Eating fresh, well ripen, juicy and tasty organically grown tomatoes free of pesticide and herbicide has its own distinctive health benefits, especially for children. Moreover, planting and growing your own organic tomatoes is not that hard!
Selecting your Plants
Tomatoes plants are either determinate or indeterminate. Determinate tomatoes flower and set all their fruit within a relatively short period of time as opposed to the indeterminate tomatoes which grow, flower, and set fruit over a long period. Choose a determinate variety if you want a large crop for canning or an indeterminate variety if you like to eat your tomatoes fresh.
The easiest way is to buy tomatoes plants from a nursery and transplant them into your garden. Alternately you can nurse you own tomatoes plants.
Where and When to Plant?
Choose a sunny spot to place the plants and, to prevent certain diseases, do not plant tomatoes in the same spot for more than three years in a row.
Tomatoes like warm soil and do not tolerate frost. Plant tomatoes when the there is no more risk of frost and soil temperatures reach above 15 °C or 60 °F.
How to Prepare the Soil?
Tomatoes develop best in loose, rich, well-drained soil, so make sure to work lots of compost into your beds before planting. Prepare the garden bed by adding and mixing about 1” to 1 ½ “ of compost to the existing garden soil. If the soil has lots of sand and clay, consider to purchase some gardening soil in addition to compost. A good planting bed should have around 1 foot in depth, and I do not recommend planting beds with less than 9”.
How to Plant and Space?
Plant the tomatoes deeply and press the soil down gently. The lowest set of leaves should be at soil level, but burying the lowest leaves will not cause any issue.

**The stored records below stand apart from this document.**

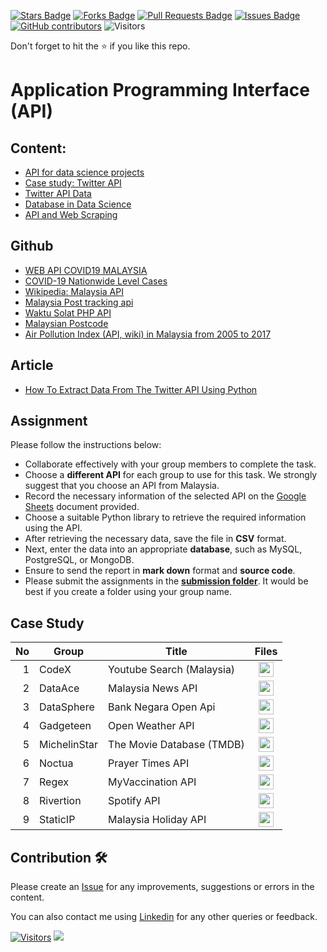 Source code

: <a href="https://github.com/drshahizan/special-topic-data-engineering/stargazers"><img src="https://img.shields.io/github/stars/drshahizan/special-topic-data-engineering" alt="Stars Badge"/></a>
<a href="https://github.com/drshahizan/special-topic-data-engineering/network/members"><img src="https://img.shields.io/github/forks/drshahizan/special-topic-data-engineering" alt="Forks Badge"/></a>
<a href="https://github.com/drshahizan/special-topic-data-engineering/pulls"><img src="https://img.shields.io/github/issues-pr/drshahizan/special-topic-data-engineering" alt="Pull Requests Badge"/></a>
<a href="https://github.com/drshahizan/special-topic-data-engineering/issues"><img src="https://img.shields.io/github/issues/drshahizan/special-topic-data-engineering" alt="Issues Badge"/></a>
<a href="https://github.com/drshahizan/special-topic-data-engineering/graphs/contributors"><img alt="GitHub contributors" src="https://img.shields.io/github/contributors/drshahizan/special-topic-data-engineering?color=2b9348"></a>
![Visitors](https://api.visitorbadge.io/api/visitors?path=https%3A%2F%2Fgithub.com%2Fdrshahizan%2Fspecial-topic-data-engineering&labelColor=%23d9e3f0&countColor=%23697689&style=flat)

Don't forget to hit the :star: if you like this repo.

# Application Programming Interface (API)

## Content:
- [API for data science projects](./def-api.md)
- [Case study: Twitter API](./twitter-api.md)
- [Twitter API Data](./twitter-data.md)
- [Database in Data Science](./ds-database.md)
- [API and Web Scraping](./api-web-scraping.md)

## Github
- [WEB API COVID19 MALAYSIA](https://github.com/afiqharith/api-covid-malaysia)
- [COVID-19 Nationwide Level Cases](https://covid-19.samsam123.name.my/api.html)
- [Wikipedia: Malaysia API](https://github.com/JianLoong/malaysia-api)
- [Malaysia Post tracking api](https://github.com/clooney/malaysia-post)
- [Waktu Solat PHP API](https://github.com/afzafri/Waktu-Solat-API)
- [Malaysian Postcode](https://github.com/atqnp/postcode-malaysia)
- [Air Pollution Index (API, wiki) in Malaysia from 2005 to 2017](https://github.com/ynshung/api-malaysia)

## Article
- [How To Extract Data From The Twitter API Using Python](https://github.com/drshahizan/special-topic-data-engineering/blob/main/materials/api/How%20To%20Extract%20Data%20From%20The%20Twitter%20API%20Using%20Python%20_%20by%20Ahmed%20Besbes%20_%20Towards%20Data%20Science.pdf)

## Assignment
Please follow the instructions below:
- Collaborate effectively with your group members to complete the task.
- Choose a **different API** for each group to use for this task. We strongly suggest that you choose an API from Malaysia.
- Record the necessary information of the selected API on the [Google Sheets](https://docs.google.com/spreadsheets/d/16eKnUHr0a1FUC2fl7ja2W5FrzwHZN1us-GK4_jhvZD8/edit?usp=sharing) document provided.
- Choose a suitable Python library to retrieve the required information using the API.
- After retrieving the necessary data, save the file in **CSV** format.
- Next, enter the data into an appropriate **database**, such as MySQL, PostgreSQL, or MongoDB.
- Ensure to send the report in **mark down** format and **source code**.
- Please submit the assignments in the [**submission folder**](../submission). It would be best if you create a folder using your group name.

## Case Study

| No | Group | Title | Files |
| -----: | ----- | ----- | :------: | 
| 1 | CodeX | Youtube Search (Malaysia) |<a href="https://github.com/drshahizan/special-topic-data-engineering/tree/main/Assignment/API/submission/CodeX" ><img src="../../images/folder_info.png" width="24px" height="24px" ></a> |
| 2 | DataAce | Malaysia News API |<a href="https://github.com/drshahizan/special-topic-data-engineering/tree/main/Assignment/API/submission/DataAce" ><img src="../../images/folder_info.png" width="24px" height="24px" ></a> |
| 3 | DataSphere | Bank Negara Open Api |<a href="https://github.com/drshahizan/special-topic-data-engineering/tree/main/Assignment/API/submission/DataSphere" ><img src="../../images/folder_info.png" width="24px" height="24px" ></a> |
| 4 | Gadgeteen | Open Weather API |<a href="https://github.com/drshahizan/special-topic-data-engineering/tree/main/Assignment/API/submission/Gadgeteen" ><img src="../../images/folder_info.png" width="24px" height="24px" ></a> |
| 5 | MichelinStar | The Movie Database (TMDB) |<a href="https://github.com/drshahizan/special-topic-data-engineering/tree/main/assignment/API/submission/MichelinStar" ><img src="../../images/folder_info.png" width="24px" height="24px" ></a> |
| 6 | Noctua | Prayer Times API | <a href="https://github.com/drshahizan/special-topic-data-engineering/blob/main/assignment/API/submission/Noctua/readme.md" ><img src="../../images/folder_info.png" width="24px" height="24px" ></a> |
| 7 | Regex | MyVaccination API |<a href="https://github.com/drshahizan/special-topic-data-engineering/tree/8c7daaaef7c317936d94f2aa313d852a2e03ee67/assignment/API/submission/Regex" ><img src="../../images/folder_info.png" width="24px" height="24px" ></a> |
| 8 | Rivertion | Spotify API |<a href="/assignment/API/submission/Rivertion" ><img src="../../images/folder_info.png" width="24px" height="24px" ></a> |
| 9 | StaticIP | Malaysia Holiday API |<a href="https://github.com/drshahizan/special-topic-data-engineering/tree/main/Assignment/API/submission/StaticIP" ><img src="../../images/folder_info.png" width="24px" height="24px" ></a> |


## Contribution 🛠️
Please create an [Issue](https://github.com/drshahizan/special-topic-data-engineering/issues) for any improvements, suggestions or errors in the content.

You can also contact me using [Linkedin](https://www.linkedin.com/in/drshahizan/) for any other queries or feedback.

[![Visitors](https://api.visitorbadge.io/api/visitors?path=https%3A%2F%2Fgithub.com%2Fdrshahizan&labelColor=%23697689&countColor=%23555555&style=plastic)](https://visitorbadge.io/status?path=https%3A%2F%2Fgithub.com%2Fdrshahizan)
![](https://hit.yhype.me/github/profile?user_id=81284918)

For best results, leave about 1 to 2 feet between the plants, and space your rows 2 feet apart. Should you have a small vegetable garden, you can reduce spacing at 1 to 1 1/2 if you offset the plants.
When and How Much to Water?
Once planted water well all the tomatoes plants. Tomatoes love moderate moisture, so never let your tomatoes beds dry out. To prevent diseases, water early in the morning at the bottom of the vines and, once the tomato plants are established, apply about 2 inches or 5 cm of mulch such as straw, grass clippings or composted leaves.
When to Support the Plants?
In general when the plants are about 1 foot or 30 cm you should use tomato cages or stakes to support the vines. Alternately you can train them on cotton twine.
When to Fertilize?
Add enough compost when you prepare the soil and you should not need to add any more fertilizer.
When to Harvest?
Pick tomatoes when they begin to change from orange to red and let them finish ripening at room temperature out of direct sunlight. For yellow varieties pick the tomatoes just before they begin to turn yellow.
How to Store Tomatoes?
Should your garden yield more tomatoes than you can consume, store them in a cool and dry place but not in refrigerator. Storing tomatoes in refrigerator will cause them to lose flavor and texture.
Eating fresh, well ripen, juicy and tasty organically grown tomatoes free of pesticide and herbicide has its own distinctive health benefits, especially for children. Planting and growing your own organic tomatoes is not that hard!